The Caesar cipher is one example of a larger class of techniques called substitution ciphers.
These replace every letter in a message with something else according to a translation.
A big drawback of basic substitution ciphers is that letter frequencies are preserved.
For example, E is the most common letter in English, so if your cipher translates E to an X, then X will show up the most frequently in the ciphertext.
A skilled cryptanalyst can work backwards from these kinds of statistics to figure out the message.
Indeed, it was the breaking of a substitution cipher that led to the execution of Mary, Queen of Scots, in 1587 for plotting to kill Queen Elizabeth.
Another fundamental class of techniques are permutation ciphers.
Let's look at a simple example, called a columnar transposition cipher.
Here, we take a message, and fill the letters into a grid.
In this case, we've chosen 5 by 5.
To encrypt our message, we read out the characters in a different order, let's say from the bottom left, working upwards, one column at a time.
The new letter ordering, what's called a permutation, is the encrypted message.
The ordering direction, as well as the 5 by 5 grid size, serves as the key.
Like before, if the cipher and key are known, a recipient can reverse the process to reveal the original message.
By the 1900s, cryptography was mechanized in the form of encryption machines.
The most famous was the German Enigma, used by the Nazis to encrypt their wartime communications.

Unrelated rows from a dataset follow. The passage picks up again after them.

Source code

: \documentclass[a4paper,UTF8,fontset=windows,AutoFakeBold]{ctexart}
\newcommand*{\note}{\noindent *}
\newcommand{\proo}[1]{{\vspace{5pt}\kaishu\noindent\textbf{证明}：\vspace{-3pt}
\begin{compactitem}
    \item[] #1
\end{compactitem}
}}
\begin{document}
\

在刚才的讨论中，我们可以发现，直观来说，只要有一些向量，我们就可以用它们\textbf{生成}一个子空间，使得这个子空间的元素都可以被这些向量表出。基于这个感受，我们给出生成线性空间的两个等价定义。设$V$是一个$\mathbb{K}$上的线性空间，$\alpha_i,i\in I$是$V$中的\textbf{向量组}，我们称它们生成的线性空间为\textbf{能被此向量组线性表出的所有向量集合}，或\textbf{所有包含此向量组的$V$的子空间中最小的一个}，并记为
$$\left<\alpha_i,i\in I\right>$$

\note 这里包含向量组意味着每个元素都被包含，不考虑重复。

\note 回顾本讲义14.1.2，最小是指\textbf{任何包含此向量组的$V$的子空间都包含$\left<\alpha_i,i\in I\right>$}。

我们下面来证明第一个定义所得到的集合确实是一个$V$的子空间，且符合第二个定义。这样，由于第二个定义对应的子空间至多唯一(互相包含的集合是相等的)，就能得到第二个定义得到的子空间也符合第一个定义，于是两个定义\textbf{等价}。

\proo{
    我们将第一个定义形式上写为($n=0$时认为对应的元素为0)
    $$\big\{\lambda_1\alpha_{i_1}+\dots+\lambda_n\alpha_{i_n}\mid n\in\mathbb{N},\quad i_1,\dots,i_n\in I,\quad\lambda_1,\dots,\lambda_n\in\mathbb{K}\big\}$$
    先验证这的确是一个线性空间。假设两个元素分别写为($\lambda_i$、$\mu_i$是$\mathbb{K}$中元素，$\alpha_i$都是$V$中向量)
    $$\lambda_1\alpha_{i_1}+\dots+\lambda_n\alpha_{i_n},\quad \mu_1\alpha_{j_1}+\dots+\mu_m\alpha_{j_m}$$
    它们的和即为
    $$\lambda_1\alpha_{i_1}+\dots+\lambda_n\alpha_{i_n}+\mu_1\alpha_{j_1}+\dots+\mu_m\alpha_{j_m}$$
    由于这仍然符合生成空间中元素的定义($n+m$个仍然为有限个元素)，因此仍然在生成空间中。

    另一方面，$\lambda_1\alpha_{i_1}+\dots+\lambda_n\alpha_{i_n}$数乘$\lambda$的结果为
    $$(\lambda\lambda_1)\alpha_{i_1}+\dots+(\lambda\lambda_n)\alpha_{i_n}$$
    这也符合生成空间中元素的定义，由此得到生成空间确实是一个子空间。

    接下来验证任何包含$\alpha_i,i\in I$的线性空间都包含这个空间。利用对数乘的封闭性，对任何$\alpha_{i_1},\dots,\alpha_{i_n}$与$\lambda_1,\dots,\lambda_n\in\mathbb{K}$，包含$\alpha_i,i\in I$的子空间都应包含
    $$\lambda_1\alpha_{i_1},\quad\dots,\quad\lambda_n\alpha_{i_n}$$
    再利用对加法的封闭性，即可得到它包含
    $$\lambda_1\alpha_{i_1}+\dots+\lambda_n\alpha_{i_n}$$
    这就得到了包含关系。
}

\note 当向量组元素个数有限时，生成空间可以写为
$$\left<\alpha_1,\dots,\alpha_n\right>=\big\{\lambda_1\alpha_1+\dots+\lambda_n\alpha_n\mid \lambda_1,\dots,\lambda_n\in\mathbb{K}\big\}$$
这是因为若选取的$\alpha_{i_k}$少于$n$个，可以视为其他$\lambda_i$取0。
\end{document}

As we discussed back in Episode 15, the Enigma was a typewriter-like machine, with a keyboard and lampboard, both showing the full alphabet.
Above that, there was a series of configurable rotors that were the key to the Enigma's encryption capability.
First, let's look at just one rotor.
One side had electrical contacts for all 26 letters.
These connected to the other side of the rotor using cross-crossing wires that swapped one letter for another.
If 'H' went in, 'K' might come out the other side.
If "K' went in, 'F' might come out, and so on.
This letter swapping behavior should sound familiar: it's a substitution cipher!
But, the Enigma was more sophisticated because it used three or more rotors in a row, each feeding into the next.
Rotors could also be rotated to one of 26 possible starting positions, and they could be inserted in different orders, providing a lot of different substitution mappings.
Following the rotors was a special circuit called a reflector.
Instead of passing the signal on to another rotor, it connected every pin to another, and sent the electrical signal back through the rotors.
Finally, there was a plugboard at the front of the machine that allowed letters coming from the keyboard to be optionally swapped, adding another level of complexity.
With our simplified circuit, let's encrypt a letter on this example enigma configuration.
If we press the 'H' key, electricity flows through the plugboard, then the rotors, hits the reflector, comes back through the rotors and plugboard, and illuminates the letter 'L' on the lampboard.
So H is encrypted to L. Note that the circuit can flow both ways - so if we typed the letter 'L', 'H' would light up.
In other words, it's the same process for encrypting and decrypting; you just have to make sure the sending and receiving machines have the same initial configuration.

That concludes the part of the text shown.